(1.) THE following judgment of the court was delivered by:
(2.) THESE 44 appeals by certificate are preferred against the common judgment of a division bench of the Andhra Pradesh High court allowing the petitions filed by the respondents under Art. 226 of the Constitution for directing the State of Andhra Pradesh and other appropriate authorities to forbear from collecting the assessment of land revenue under the provisions of the Andhra Pradesh Land Revenue (Additional Assessment) and Cess Revision Act, 1962 (Act 22 of 1962), hereinafter called the Principal Act, as amended by the Andhra Pradesh Land Revenue (Additional Assessment) and Cess Revision (Amendment) Act, 1962 (Act 23 of 1962), hereinafter called the Amending Act. For convenience of reference the Principal Act as amended by the Amending Act will be called in the course of the judgment as 'the Act'. The appellants raised the question of the constitutional validity of the relevant provisions of the Act.

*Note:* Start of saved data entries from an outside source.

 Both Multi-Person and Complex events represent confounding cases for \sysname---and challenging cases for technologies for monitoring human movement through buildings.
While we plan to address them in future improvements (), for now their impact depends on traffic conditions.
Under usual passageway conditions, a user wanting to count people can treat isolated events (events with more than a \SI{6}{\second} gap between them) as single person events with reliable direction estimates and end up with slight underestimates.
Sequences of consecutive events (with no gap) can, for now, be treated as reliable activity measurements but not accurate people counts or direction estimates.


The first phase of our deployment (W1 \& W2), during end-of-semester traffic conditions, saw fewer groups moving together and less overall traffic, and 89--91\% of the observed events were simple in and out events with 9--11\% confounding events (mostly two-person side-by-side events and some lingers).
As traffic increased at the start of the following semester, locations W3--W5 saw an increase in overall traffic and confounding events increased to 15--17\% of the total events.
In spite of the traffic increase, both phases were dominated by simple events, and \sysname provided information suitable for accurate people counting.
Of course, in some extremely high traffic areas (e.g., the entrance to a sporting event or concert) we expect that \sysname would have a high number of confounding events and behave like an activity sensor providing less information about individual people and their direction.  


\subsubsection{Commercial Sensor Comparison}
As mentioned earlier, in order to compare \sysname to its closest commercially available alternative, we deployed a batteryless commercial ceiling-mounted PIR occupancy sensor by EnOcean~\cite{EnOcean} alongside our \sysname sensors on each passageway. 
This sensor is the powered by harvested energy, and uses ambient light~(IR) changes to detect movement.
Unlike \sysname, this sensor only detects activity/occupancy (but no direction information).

(3.) WE will analyse the provisions of the said section at a later ,stage of the judgment. The High court in deciding against the constitutional validity of the said provisions gave in effect the following findings : (1) Under s. 3 of the Act there is no classification at all in the case of dry lands. (2) The ayacut basis adopted in the Table under S. 4 of the Act has no rational relation to the taram or quality of the land or the nature of the irrigation source. (3) The minimum fixed by the proviso in many cases is more than 100 per cent increase fixed by the section and thus, the proviso has exceeded the section. (4) The Act is silent as to the machinery for making the assessment, the criteria for fixation of the assessment, within the range of a fixed maximum and a minimum the rights and remedies of the assesses and the obligation of the government to survey the lands. In short, the High court struck down the said provisions on the ground that they offend Arts. 14 and 19 of the Constitution for three reasons, namely (i) in the,, case of dry lands there,. is no reasonable classification at all as the flat minimum rate of 50nP. per acre has no relation to the fertility of the land, (ii) in regard to wet land there is no reasonable relation between the quality of the land and the ayacut to which it belongs, and (iii) the procedure prescribed for the ascertainment of the rate is arbitrary and uncontrolled, The High court, though it elaborately considered the question whether the revenue assessment was by authority of law within the meaning of Art. 265 of the Constitution, did not express a final opinion thereon.